PROSES PEMBUATAN LURIK

1. Proses Pewarnaan dan Pengelosan

Proses Pewarnaan dan Pengelosan2 Proses Pewarnaan dan Pengelosan

Bahan-bahan yang digunakan adalah bahan alami yang terdiri dari dedaunan, kulit kayu, akarakaran, biji-bijian, dan lainnya. Benang direndam dalam larutan buah kemiri yang sudah digiling halus dan disaring sebelum proses pencelupan agar peresapan warna benang meningkat dan warna tidak cepat luntur. Proses berikutnya benang yang sudah dibentuk menjadi gulungan benang yang disebut Tukel. Proses selanjutnya adalah Pengelosan yakni proses memindahkan benang dari bentuk benang ke dalam bentuk kelos dengan menggunakan alat pintal (erek).

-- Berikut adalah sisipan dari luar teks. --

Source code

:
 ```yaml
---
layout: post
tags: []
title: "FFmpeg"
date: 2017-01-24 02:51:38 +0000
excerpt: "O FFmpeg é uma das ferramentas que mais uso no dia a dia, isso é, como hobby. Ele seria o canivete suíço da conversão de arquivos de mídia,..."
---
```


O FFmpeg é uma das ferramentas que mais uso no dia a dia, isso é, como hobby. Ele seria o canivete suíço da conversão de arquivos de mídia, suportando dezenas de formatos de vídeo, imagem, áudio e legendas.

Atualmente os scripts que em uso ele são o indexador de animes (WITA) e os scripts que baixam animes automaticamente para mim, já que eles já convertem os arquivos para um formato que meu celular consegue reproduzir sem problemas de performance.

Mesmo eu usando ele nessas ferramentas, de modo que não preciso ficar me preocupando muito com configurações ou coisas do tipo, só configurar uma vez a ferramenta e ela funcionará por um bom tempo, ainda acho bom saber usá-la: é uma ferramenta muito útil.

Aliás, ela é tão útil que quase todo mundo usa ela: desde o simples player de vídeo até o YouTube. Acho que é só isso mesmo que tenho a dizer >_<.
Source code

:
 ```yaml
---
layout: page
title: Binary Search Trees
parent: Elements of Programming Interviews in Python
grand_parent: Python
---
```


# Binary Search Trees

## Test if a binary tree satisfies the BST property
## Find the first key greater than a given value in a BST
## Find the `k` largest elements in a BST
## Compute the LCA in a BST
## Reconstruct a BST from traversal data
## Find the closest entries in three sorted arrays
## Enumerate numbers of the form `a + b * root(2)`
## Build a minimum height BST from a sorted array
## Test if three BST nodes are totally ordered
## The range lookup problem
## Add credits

2. Proses Pemaletan dan Penghanian

Proses Pemaletan dan Penghanian2 Proses Pemaletan dan Penghanian

 

 

 

 

 

 

 

 

Bagian ini merupakan proses memindahkan benang dari bentuk streng ke dalam keleting sehingga menjadi benang dalam bentuk menggunakan alat pintal (erek). Benang yang dipalet tidak boleh melewati ujung keleting karena dapat mengakibatkan benang keluar dari teropong. Kemudian proses penyekiran (penghanian), sekiran adalah alat untuk menyusun benang lungsi, dalam proses ini motif sudah bisa ditentukan. Proses ini merupakan pekerjaan penggulungan benang dari bentuk kelos ke dalam tambur (bom besar), dalam keadaan sejajar satu sama lain dan membentuk lapisan. Dalam proses ini dituntut ketelitian dalam memperhatikan jumlah benang tata warna benang dan lancarnya putaran kelos pada sekiran.

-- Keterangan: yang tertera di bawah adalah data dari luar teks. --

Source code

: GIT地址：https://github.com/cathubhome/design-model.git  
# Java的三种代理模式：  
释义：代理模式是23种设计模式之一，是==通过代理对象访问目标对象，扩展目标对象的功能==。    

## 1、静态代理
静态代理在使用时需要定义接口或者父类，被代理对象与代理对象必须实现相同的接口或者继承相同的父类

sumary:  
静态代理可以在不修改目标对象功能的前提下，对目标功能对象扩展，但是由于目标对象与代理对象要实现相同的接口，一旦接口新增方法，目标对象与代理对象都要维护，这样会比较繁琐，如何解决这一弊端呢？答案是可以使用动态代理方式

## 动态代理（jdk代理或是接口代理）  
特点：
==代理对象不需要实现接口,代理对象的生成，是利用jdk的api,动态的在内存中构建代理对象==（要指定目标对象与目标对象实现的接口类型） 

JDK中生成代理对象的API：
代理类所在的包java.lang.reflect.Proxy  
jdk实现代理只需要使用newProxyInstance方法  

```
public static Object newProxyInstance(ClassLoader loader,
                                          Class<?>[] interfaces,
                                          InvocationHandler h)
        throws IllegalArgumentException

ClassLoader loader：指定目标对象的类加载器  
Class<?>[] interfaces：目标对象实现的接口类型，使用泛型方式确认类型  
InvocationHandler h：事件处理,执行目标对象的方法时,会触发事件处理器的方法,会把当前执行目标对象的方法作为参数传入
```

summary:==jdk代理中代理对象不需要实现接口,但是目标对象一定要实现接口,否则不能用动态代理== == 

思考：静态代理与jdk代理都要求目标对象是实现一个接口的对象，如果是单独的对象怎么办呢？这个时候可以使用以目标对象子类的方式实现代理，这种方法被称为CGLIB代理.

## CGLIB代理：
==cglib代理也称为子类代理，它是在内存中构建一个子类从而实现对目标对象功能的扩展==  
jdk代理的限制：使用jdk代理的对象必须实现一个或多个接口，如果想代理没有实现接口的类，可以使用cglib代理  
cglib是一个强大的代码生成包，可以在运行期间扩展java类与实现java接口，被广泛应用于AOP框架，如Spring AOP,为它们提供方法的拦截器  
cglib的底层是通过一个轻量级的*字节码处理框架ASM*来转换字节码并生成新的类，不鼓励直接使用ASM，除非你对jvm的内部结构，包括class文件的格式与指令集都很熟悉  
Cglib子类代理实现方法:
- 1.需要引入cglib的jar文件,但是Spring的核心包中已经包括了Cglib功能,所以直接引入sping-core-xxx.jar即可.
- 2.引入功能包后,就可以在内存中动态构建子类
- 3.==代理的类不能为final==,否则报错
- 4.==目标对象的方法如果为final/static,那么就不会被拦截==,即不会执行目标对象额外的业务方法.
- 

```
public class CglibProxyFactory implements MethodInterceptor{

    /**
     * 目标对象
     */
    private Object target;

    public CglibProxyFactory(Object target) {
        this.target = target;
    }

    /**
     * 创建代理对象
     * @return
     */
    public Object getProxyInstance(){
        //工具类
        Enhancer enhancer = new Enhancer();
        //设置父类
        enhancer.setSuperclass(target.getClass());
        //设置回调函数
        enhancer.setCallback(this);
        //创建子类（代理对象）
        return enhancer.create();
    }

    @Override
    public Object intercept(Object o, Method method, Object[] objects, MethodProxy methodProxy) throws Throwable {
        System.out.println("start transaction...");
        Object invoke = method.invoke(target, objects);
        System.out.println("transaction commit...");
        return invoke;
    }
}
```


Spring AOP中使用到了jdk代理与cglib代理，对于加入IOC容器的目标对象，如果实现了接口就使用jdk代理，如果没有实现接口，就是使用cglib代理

3. Proses Pengeboman dan Penyucukan

Proses Pengeboman dan Penyucukan2 Proses Pengeboman dan Penyucukan

 

 

 

 

 

 

 

 

Proses memindahkan benang dari tambur (bom besar) ke dalam bom kecil yakni bom penggulung benang lungsi. Dalam proses pengeboman bertujuan supaya ketegangan dan kesejajaran benang sama. Proses selanjutnya adalah penyucukan yakni proses untuk memasukkan benang-benang lungsi dari bom kecil satu demi satu benang tersebut dimasukkan pada mata gun yang sesuai denga rencana tenun.

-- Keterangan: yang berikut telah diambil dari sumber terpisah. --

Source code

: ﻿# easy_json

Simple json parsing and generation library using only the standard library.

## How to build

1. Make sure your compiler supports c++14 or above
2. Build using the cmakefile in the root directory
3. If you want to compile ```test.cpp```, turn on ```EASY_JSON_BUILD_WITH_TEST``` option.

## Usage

4. Proses Menenun dan Finishing

Proses Menenun dan Finishing2 Proses Menenun dan Finishing

 

 

 

 

 

 

 

 

Menenun menggunakan alat tenun manual atau yang dikenal dengan ATBM (Alat Tenun Bukan Mesin). Proses tenun dilakukan melalui beberapa gerakan pokok ke penyetelah, membuka mulut lungsi, meluncurkan teropong, pengentakan sisir bantingan, dan penguluran lungsi dari bom lungsi. Dan proses finishing dalam bagian ini merupakan penyempurnaan hasil produksi yang meliputi, menghilangkan sambungan benang yang terlalu besar pada kain.